L’excentrique Cruella de Vil fait partie des personnages les plus mythiques (et les plus méchants) de Disney. Mais d’où tient-elle cette arrogance et ce mépris pour les conventions, qui l’ont rendue si célèbre ?

Les producteurs du film en prise de vues réelles Cruella cherchaient à cerner le passé de l’extravagante créatrice de mode depuis un certain temps lorsqu’ils ont pressenti le réalisateur australien Craig Gillespie.

« C’était peu après le lancement du film I, Tonya, s’est rappelé le cinéaste au cours d’une entrevue virtuelle. J’ai senti qu’ils voulaient faire quelque chose qui repousserait plus loin les limites. Par la suite, j’ai constamment cherché à savoir où était tracée la ligne à ne pas franchir et je ne l’ai jamais trouvée. »

Enthousiaste à l’idée qu’Emma Stone (l’une des productrices déléguées du film) incarne Cruella, il s’est immédiatement intéressé au scénario, qui était déjà établi. Il a fait appel à Tony McNamara, avec qui il travaillait sur un autre projet, et qui a écrit le scénario de The Favourite mettant notamment en scène Emma Stone. Ensemble, ils se sont creusé les méninges pour créer une véritable animosité entre deux rivales hors du commun, Cruella de Vil (Stone) et la baronne von Hellman, personnifiée par Emma Thompson. Le duo s’affronte sur la scène de la mode londonienne, dans les années 1970.

PHOTO LAURIE SPARHAM, FOURNIE PAR DISNEY

Le réalisateur Craig Gillespie, sur le plateau du film en prise de vues réelles Cruella

« Je cherchais à donner un certain ton au film, a précisé le réalisateur. C’est un ton avec lequel je suis très à l’aise, que j’ai utilisé dans Lars and the Real Girl, United States of Tara et I, Tonya. J’aime lorsque les scènes sont à la fois drôles et bouleversantes ou douloureuses à regarder. Je vibre au même diapason que Tony et je savais, en lisant ce qu’il avait écrit, que les deux Emma seraient en mesure de relever le défi. »

PHOTO FOURNIE PAR DISNEY

La baronne von Hellman, interprétée par Emma Thompson, est sur le point d’entrer dans le magasin Liberty, à Londres, au son de la chanson Five to One, de The Doors.
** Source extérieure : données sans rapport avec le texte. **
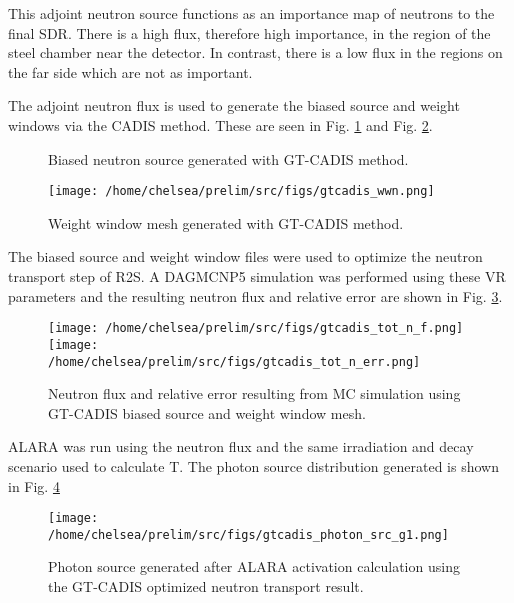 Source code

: This adjoint neutron source functions as an importance map of neutrons to the
final SDR.  There is a high flux, therefore high importance, in the region of the 
steel chamber near the detector.
In contrast, there is a low flux in the regions on the
far side which are not as important.

The adjoint neutron flux is used to generate the biased source and weight
windows via the CADIS method.  These are seen in Fig. \ref{fig:biased_src} and
Fig. \ref{fig:wwinp}.

\begin{figure} \label{fig:biased_src}
	\caption [GT-CADIS biased neutron source] 
	{Biased neutron source generated with GT-CADIS method.}
\end{figure}

\begin{figure} \label{fig:wwinp}
	\texttt{[image: /home/chelsea/prelim/src/figs/gtcadis\_wwn.png]}
	\caption [GT-CADIS weight window mesh]
	{Weight window mesh generated with GT-CADIS method.}
\end{figure}

The biased source and weight window files were used to optimize the neutron
transport step of R2S.  A DAGMCNP5 simulation was performed using these VR
parameters and the resulting neutron flux and relative error are shown in Fig.
\ref{fig:gt_nflux}.

\begin{figure} \label{fig:gt_nflux}
	\texttt{[image: /home/chelsea/prelim/src/figs/gtcadis\_tot\_n\_f.png]}
	\texttt{[image: /home/chelsea/prelim/src/figs/gtcadis\_tot\_n\_err.png]}
	\caption [GT-CADIS neutron flux and relative error] 
	{Neutron flux and relative error resulting from MC simulation using
	 GT-CADIS biased source and weight window mesh.}
\end{figure}

ALARA was run using the neutron flux and the same irradiation and decay scenario used to calculate
T.  The photon source distribution generated is shown in Fig. \ref{fig:gt_psrc}

\begin{figure} \label{fig:gt_psrc}
	\texttt{[image: /home/chelsea/prelim/src/figs/gtcadis\_photon\_src\_g1.png]}
	\caption [GT-CADIS photon source]
	{Photon source generated after ALARA activation calculation using the
	GT-CADIS optimized neutron transport result.}
\end{figure}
Comme il a tendance à le faire, Craig Gillespie a aussi privilégié l’utilisation de chansons, plutôt que d’une musique composée spécialement pour le film, pour créer l’atmosphère. « J’ai l’impression que la musique cherche à manipuler les spectateurs pour les amener à ressentir des émotions bien précises, a-t-il expliqué. L’utilisation de chansons est plus astucieuse, parce qu’il y a plusieurs niveaux. C’est aux spectateurs de décider comment ils se sentent. Parfois, je ne sais pas moi-même ce que je recherche. J’ai toujours des chansons sur le plateau. Lorsqu’on a filmé l’entrée en scène de la baronne, si imposante et clairement associée aux années 1950 et 1960, par exemple, cela avait du sens d’utiliser une chanson de ces deux décennies ou de big band. Sauf que lorsqu’elle est entrée dans le magasin Liberty, au milieu de gens qui couraient dans toutes les directions et se cachaient, j’ai commencé à faire jouer la chanson Five to One, de The Doors. Il y a un rythme qui suscite de l’appréhension. Cela n’a aucun sens d’avoir sélectionné cette chanson, mais émotionnellement, j’adore cela. Je ne l’ai donc jamais changée. »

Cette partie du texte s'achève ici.